--- Records to use Enclosed Below ---

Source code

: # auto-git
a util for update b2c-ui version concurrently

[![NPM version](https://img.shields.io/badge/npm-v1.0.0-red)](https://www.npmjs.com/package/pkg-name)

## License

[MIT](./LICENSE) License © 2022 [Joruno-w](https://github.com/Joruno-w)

--- End of Enclosed Records to use ---

Copy every line of the material above in which the word "https" appears.

[![NPM version](https://img.shields.io/badge/npm-v1.0.0-red)](https://www.npmjs.com/package/pkg-name)
[MIT](./LICENSE) License © 2022 [Joruno-w](https://github.com/Joruno-w)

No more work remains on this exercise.